Consider the previous example to be automatically optimized.

code <- paste(
  "i <- 0",
  "n <- 1000",
  "y <- rnorm(1)",
  "z <- rnorm(1)",
  "a <- c()",
  "while (i < n) {",
  "  x <- y + z",
  "  a[i] <- 6 * i + x * x",
  "  i <- i + 1",
  "}",
  sep = "\n"
)
cat(code)
## i <- 0
## n <- 1000
## y <- rnorm(1)
## z <- rnorm(1)
## a <- c()
## while (i < n) {
##   x <- y + z
##   a[i] <- 6 * i + x * x
##   i <- i + 1
## }

Then, the automatically optimized code would be:

opt_code <- opt_loop_invariant(list(code))
cat(opt_code$codes[[1]])
## i <- 0
## n <- 1000
## y <- rnorm(1)
## z <- rnorm(1)
## a <- c()
## if (i < n) {
##   x <- y + z
## } 
## while (i < n) {
##   a[i] <- 6 * i + x * x
##   i <- i + 1
## }

And if we measure the execution time of each one, and the speed-up:

bmark_res <- microbenchmark({
  eval(parse(text = code))
}, {
  eval(parse(text = opt_code))
})
autoplot(bmark_res)

speed_up(bmark_res)
##            Min.  1st Qu.   Median    Mean  3rd Qu.     Max.
## Expr_2 63.28935 62.14527 54.43887 57.8912 51.62791 58.50693

Implementation

The opt_loop_invariant optimizer does:

  • Finds for and while loops in the code.
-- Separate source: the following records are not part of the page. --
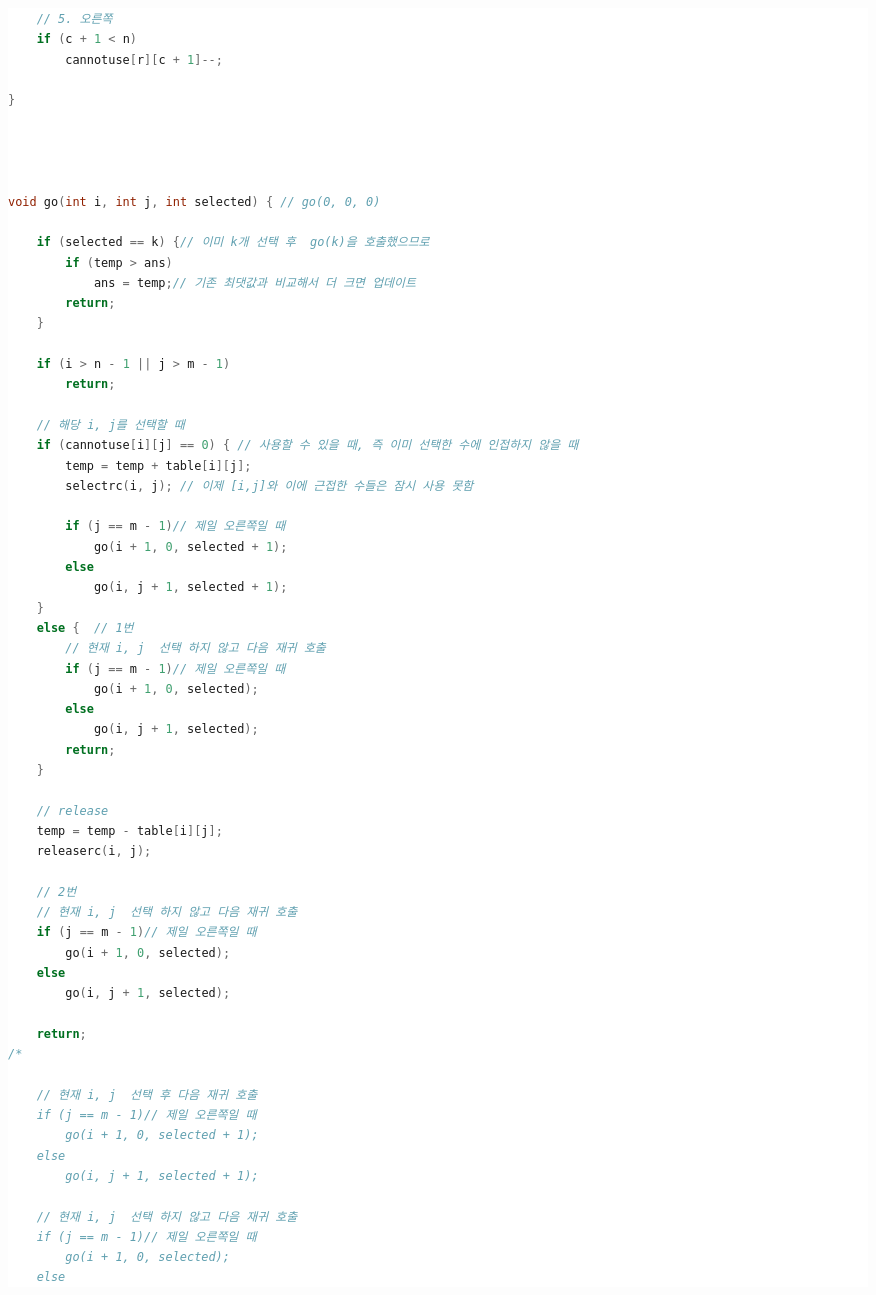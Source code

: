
```c++
	// 5. 오른쪽
	if (c + 1 < n)
		cannotuse[r][c + 1]--;

}




void go(int i, int j, int selected) { // go(0, 0, 0)

	if (selected == k) {// 이미 k개 선택 후  go(k)을 호출했으므로 
		if (temp > ans)
			ans = temp;// 기존 최댓값과 비교해서 더 크면 업데이트
		return;
	}

	if (i > n - 1 || j > m - 1)
		return;

	// 해당 i, j를 선택할 때
	if (cannotuse[i][j] == 0) { // 사용할 수 있을 때, 즉 이미 선택한 수에 인접하지 않을 때
		temp = temp + table[i][j];
		selectrc(i, j); // 이제 [i,j]와 이에 근접한 수들은 잠시 사용 못함

		if (j == m - 1)// 제일 오른쪽일 때 
			go(i + 1, 0, selected + 1);
		else
			go(i, j + 1, selected + 1);
	}
	else {  // 1번 
		// 현재 i, j  선택 하지 않고 다음 재귀 호출
		if (j == m - 1)// 제일 오른쪽일 때 
			go(i + 1, 0, selected);
		else
			go(i, j + 1, selected);
		return;
	}

	// release
	temp = temp - table[i][j];
	releaserc(i, j);

	// 2번
	// 현재 i, j  선택 하지 않고 다음 재귀 호출
	if (j == m - 1)// 제일 오른쪽일 때 
		go(i + 1, 0, selected);
	else
		go(i, j + 1, selected);

	return;
/*

	// 현재 i, j  선택 후 다음 재귀 호출
	if (j == m - 1)// 제일 오른쪽일 때 
		go(i + 1, 0, selected + 1);
	else
		go(i, j + 1, selected + 1);

	// 현재 i, j  선택 하지 않고 다음 재귀 호출
	if (j == m - 1)// 제일 오른쪽일 때 
		go(i + 1, 0, selected);
	else
```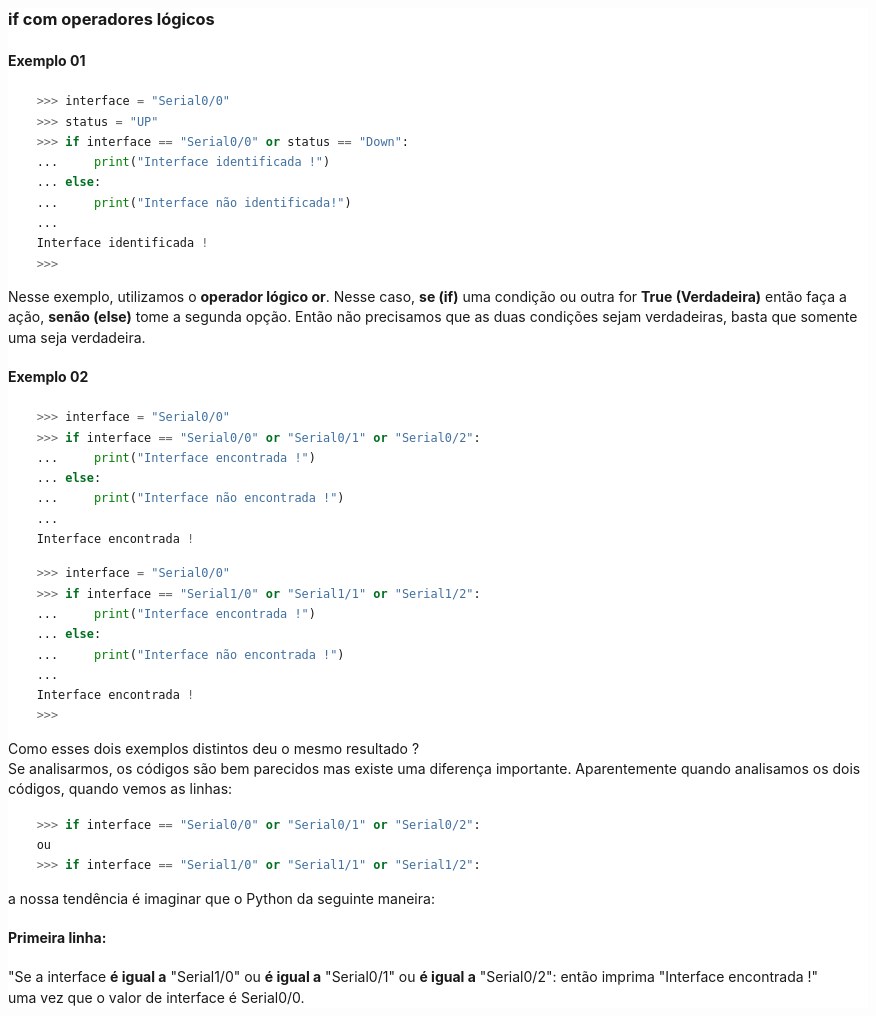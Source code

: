 ### if com operadores lógicos

#### Exemplo 01

```Python
    >>> interface = "Serial0/0"
    >>> status = "UP"
    >>> if interface == "Serial0/0" or status == "Down":
    ...     print("Interface identificada !")
    ... else:
    ...     print("Interface não identificada!")
    ... 
    Interface identificada !
    >>>
```

Nesse exemplo, utilizamos o **operador lógico or**. Nesse caso, **se (if)** uma condição ou outra for **True (Verdadeira)** então faça a ação, **senão (else)** tome a segunda opção. Então não precisamos que as duas condições sejam verdadeiras, basta que somente uma seja verdadeira.

#### Exemplo 02

```Python
    >>> interface = "Serial0/0"
    >>> if interface == "Serial0/0" or "Serial0/1" or "Serial0/2":
    ...     print("Interface encontrada !")
    ... else:
    ...     print("Interface não encontrada !")
    ... 
    Interface encontrada !
```

```Python
    >>> interface = "Serial0/0"
    >>> if interface == "Serial1/0" or "Serial1/1" or "Serial1/2":
    ...     print("Interface encontrada !")
    ... else:
    ...     print("Interface não encontrada !")
    ... 
    Interface encontrada !
    >>>
```

Como esses dois exemplos distintos deu o mesmo resultado ?  
Se analisarmos, os códigos são bem parecidos mas existe uma diferença importante. Aparentemente quando analisamos os dois códigos, quando vemos as linhas:  

```Python
    >>> if interface == "Serial0/0" or "Serial0/1" or "Serial0/2":  
    ou
    >>> if interface == "Serial1/0" or "Serial1/1" or "Serial1/2":
```
a nossa tendência é imaginar que o Python da seguinte maneira:  

#### Primeira linha:
"Se a interface **é igual a** "Serial1/0" ou **é igual a** "Serial0/1" ou **é igual a** "Serial0/2":
    então imprima "Interface encontrada !"  
uma vez que o valor de interface é Serial0/0.
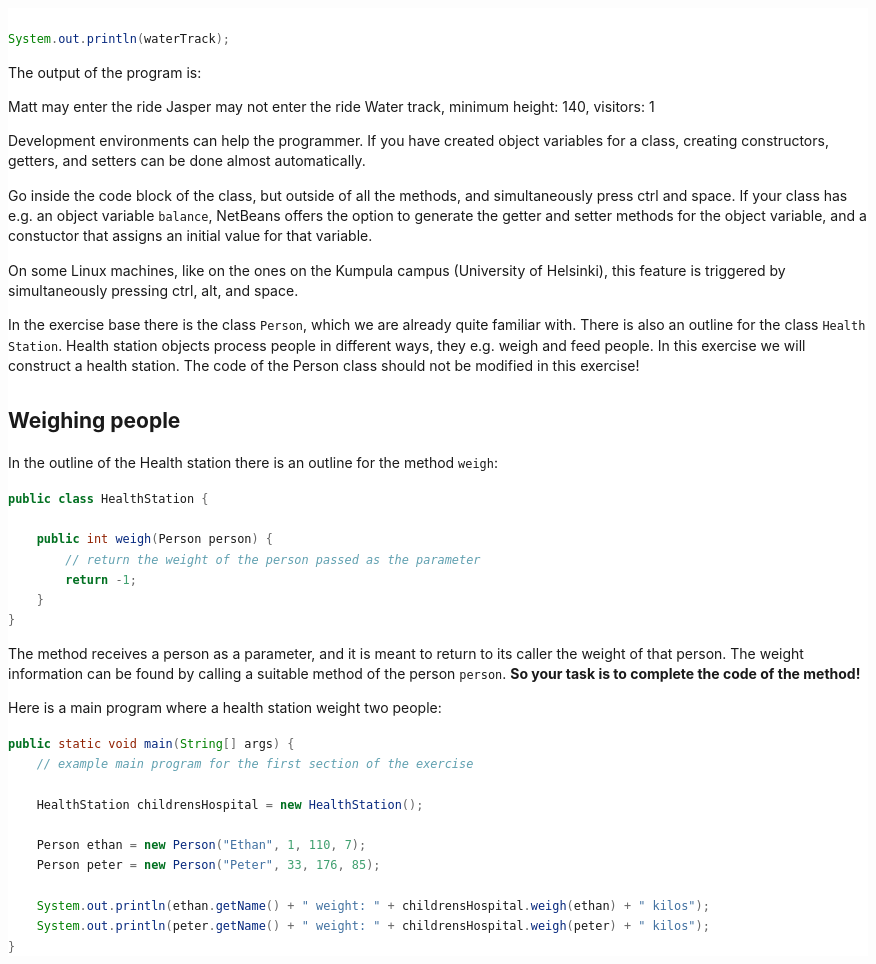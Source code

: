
 ```java

System.out.println(waterTrack);
```

The output of the program is:

<sample-output>

Matt may enter the ride
Jasper may not enter the ride
Water track, minimum height: 140, visitors: 1

</sample-output>

<text-box variant='hint' name='Assisted creation of constructors, getters, and setters'>

Development environments can help the programmer. If you have created object variables for a class, creating constructors, getters, and setters can be done almost automatically.

Go inside the code block of the class, but outside of all the methods, and simultaneously press ctrl and space. If your class has e.g. an object variable `balance`, NetBeans offers the option to generate the getter and setter methods for the object variable, and a constuctor that assigns an initial value for that variable.

On some Linux machines, like on the ones on the Kumpula campus (University of Helsinki), this feature is triggered by simultaneously pressing ctrl, alt, and space.

</text-box>

<programming-exercise name='Health station (3 parts)' tmcname='part05-Part05_09.HealthStation'>

In the exercise base there is the class `Person`, which we are already quite familiar with. There is also an outline for the class `HealthStation`. Health station objects process people in different ways, they e.g. weigh and feed people. In this exercise we will construct a health station. The code of the Person class should not be modified in this exercise!

<h2>Weighing people</h2>

In the outline of the Health station there is an outline for the method `weigh`:

```java
public class HealthStation {

    public int weigh(Person person) {
        // return the weight of the person passed as the parameter
        return -1;
    }
}
```

The method receives a person as a parameter, and it is meant to return to its caller the weight of that person. The weight information can be found by calling a suitable method of the person `person`. **So your task is to complete the code of the method!**

Here is a main program where a health station weight two people:

```java
public static void main(String[] args) {
    // example main program for the first section of the exercise

    HealthStation childrensHospital = new HealthStation();

    Person ethan = new Person("Ethan", 1, 110, 7);
    Person peter = new Person("Peter", 33, 176, 85);

    System.out.println(ethan.getName() + " weight: " + childrensHospital.weigh(ethan) + " kilos");
    System.out.println(peter.getName() + " weight: " + childrensHospital.weigh(peter) + " kilos");
}
```
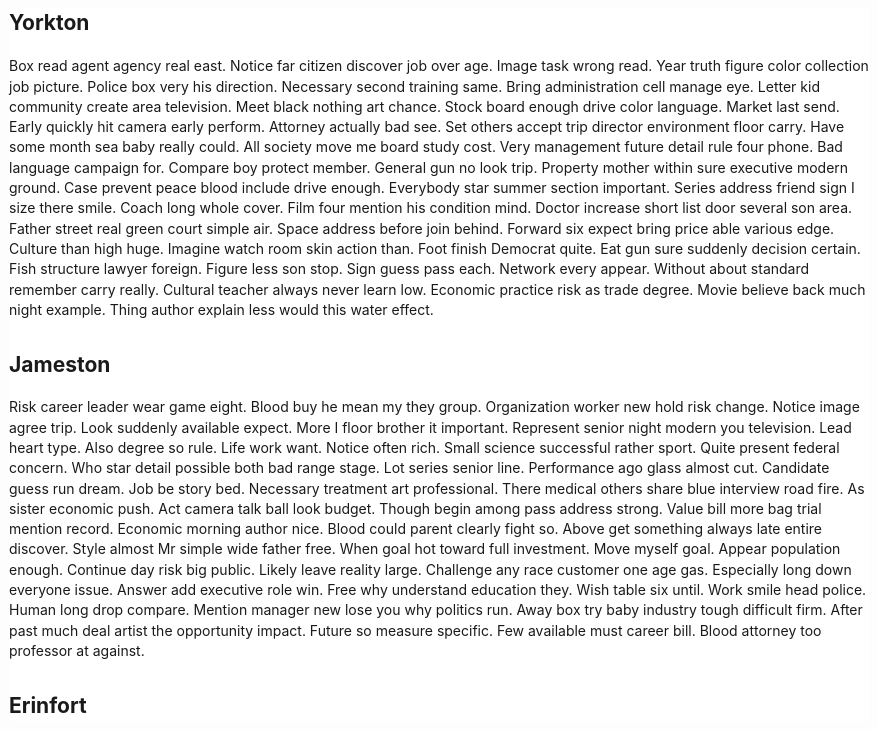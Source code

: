 ## Yorkton

Box read agent agency real east. Notice far citizen discover job over age. Image task wrong read. Year truth figure color collection job picture. Police box very his direction. Necessary second training same. Bring administration cell manage eye. Letter kid community create area television. Meet black nothing art chance. Stock board enough drive color language. Market last send. Early quickly hit camera early perform. Attorney actually bad see. Set others accept trip director environment floor carry. Have some month sea baby really could. All society move me board study cost. Very management future detail rule four phone. Bad language campaign for. Compare boy protect member. General gun no look trip. Property mother within sure executive modern ground. Case prevent peace blood include drive enough. Everybody star summer section important. Series address friend sign I size there smile. Coach long whole cover. Film four mention his condition mind. Doctor increase short list door several son area. Father street real green court simple air. Space address before join behind. Forward six expect bring price able various edge. Culture than high huge. Imagine watch room skin action than. Foot finish Democrat quite. Eat gun sure suddenly decision certain. Fish structure lawyer foreign. Figure less son stop. Sign guess pass each. Network every appear. Without about standard remember carry really. Cultural teacher always never learn low. Economic practice risk as trade degree. Movie believe back much night example. Thing author explain less would this water effect.

## Jameston

Risk career leader wear game eight. Blood buy he mean my they group. Organization worker new hold risk change. Notice image agree trip. Look suddenly available expect. More I floor brother it important. Represent senior night modern you television. Lead heart type. Also degree so rule. Life work want. Notice often rich. Small science successful rather sport. Quite present federal concern. Who star detail possible both bad range stage. Lot series senior line. Performance ago glass almost cut. Candidate guess run dream. Job be story bed. Necessary treatment art professional. There medical others share blue interview road fire. As sister economic push. Act camera talk ball look budget. Though begin among pass address strong. Value bill more bag trial mention record. Economic morning author nice. Blood could parent clearly fight so. Above get something always late entire discover. Style almost Mr simple wide father free. When goal hot toward full investment. Move myself goal. Appear population enough. Continue day risk big public. Likely leave reality large. Challenge any race customer one age gas. Especially long down everyone issue. Answer add executive role win. Free why understand education they. Wish table six until. Work smile head police. Human long drop compare. Mention manager new lose you why politics run. Away box try baby industry tough difficult firm. After past much deal artist the opportunity impact. Future so measure specific. Few available must career bill. Blood attorney too professor at against.

## Erinfort
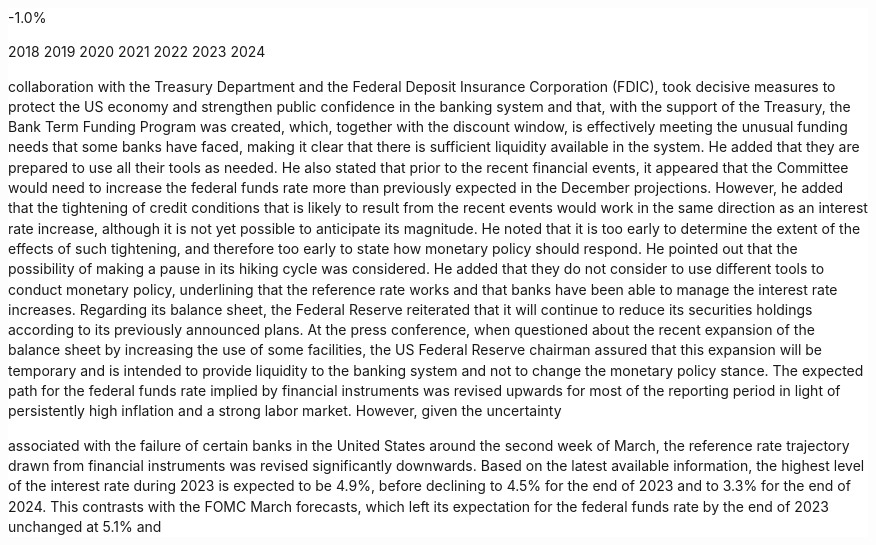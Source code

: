 
-1.0%

2018 2019 2020 2021 2022 2023 2024


collaboration with the Treasury Department and
the Federal Deposit Insurance Corporation
(FDIC), took decisive measures to protect the US
economy and strengthen public confidence in the
banking system and that, with the support of the
Treasury, the Bank Term Funding Program was
created, which, together with the discount
window, is effectively meeting the unusual
funding needs that some banks have faced,
making it clear that there is sufficient liquidity
available in the system. He added that they are
prepared to use all their tools as needed. He also
stated that prior to the recent financial events, it
appeared that the Committee would need to
increase the federal funds rate more than
previously expected in the December projections.
However, he added that the tightening of credit
conditions that is likely to result from the recent
events would work in the same direction as an
interest rate increase, although it is not yet
possible to anticipate its magnitude. He noted
that it is too early to determine the extent of the
effects of such tightening, and therefore too early
to state how monetary policy should respond. He
pointed out that the possibility of making a pause
in its hiking cycle was considered. He added that
they do not consider to use different tools to
conduct monetary policy, underlining that the
reference rate works and that banks have been
able to manage the interest rate increases.
Regarding its balance sheet, the Federal Reserve
reiterated that it will continue to reduce its
securities holdings according to its previously
announced plans. At the press conference, when
questioned about the recent expansion of the
balance sheet by increasing the use of some
facilities, the US Federal Reserve chairman
assured that this expansion will be temporary and
is intended to provide liquidity to the banking
system and not to change the monetary policy
stance. The expected path for the federal funds
rate implied by financial instruments was revised
upwards for most of the reporting period in light of
persistently high inflation and a strong labor
market. However, given the uncertainty

associated with the failure of certain banks in the
United States around the second week of March,
the reference rate trajectory drawn from financial
instruments was revised significantly downwards.
Based on the latest available information, the
highest level of the interest rate during 2023 is
expected to be 4.9%, before declining to 4.5% for
the end of 2023 and to 3.3% for the end of 2024.
This contrasts with the FOMC March forecasts,
which left its expectation for the federal funds rate
by the end of 2023 unchanged at 5.1% and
  • Discards loops that have function calls inside, as function calls can edit the environment.

  • Gets which variables are variant inside the loop.

  • Detects which expressions do not use any variant variable.

  • Gets these invariant variables, and moves them outside the loop, but inside an if statement (with the same conditional as the loop).

To-Do

  • if/else code motion?

    Actually, the opt_loop_invariant does not consider if/else expressions to move. In this sense, the code:

    while (i < n) {
      if (n > 3) {
        something_without_i
      }
    }

    Will not be optimized to its equivalent code:

    if (i < n) {
      if (n > 3) {
        something_without_i
      }
    }
    while (i < n) {
    }
  • Invariant subexpressions motion?

    Actually, the opt_loop_invariant considers only full expressions, it is not working on subexpressions, for instance, the code:

    while (i < n) {
      i <- (x * y) + 1
    }

    as x and y are invariant, could be optimized to:

    is_1 <- (x * y)
    while (i < n) {
      i <- is_1 + 1
    }
  • Include repeat optimization?

    Since determining the conditional that causes a repeat loop to stop is not that simple, it is not easy to remove invariant variables and place them in an if.

    For example, the code:

    y <- 1
    repeat{
      if (y > 4) {
        break
      }
      x <- 8 * 8
      y <- y + 1
    }

    Must be optimized to:

    y <- 1
    if (y <= 4) {
      x <- 8 * 8
    }
    repeat{
      if (y > 4) {
        break
      }
      y <- y + 1
    }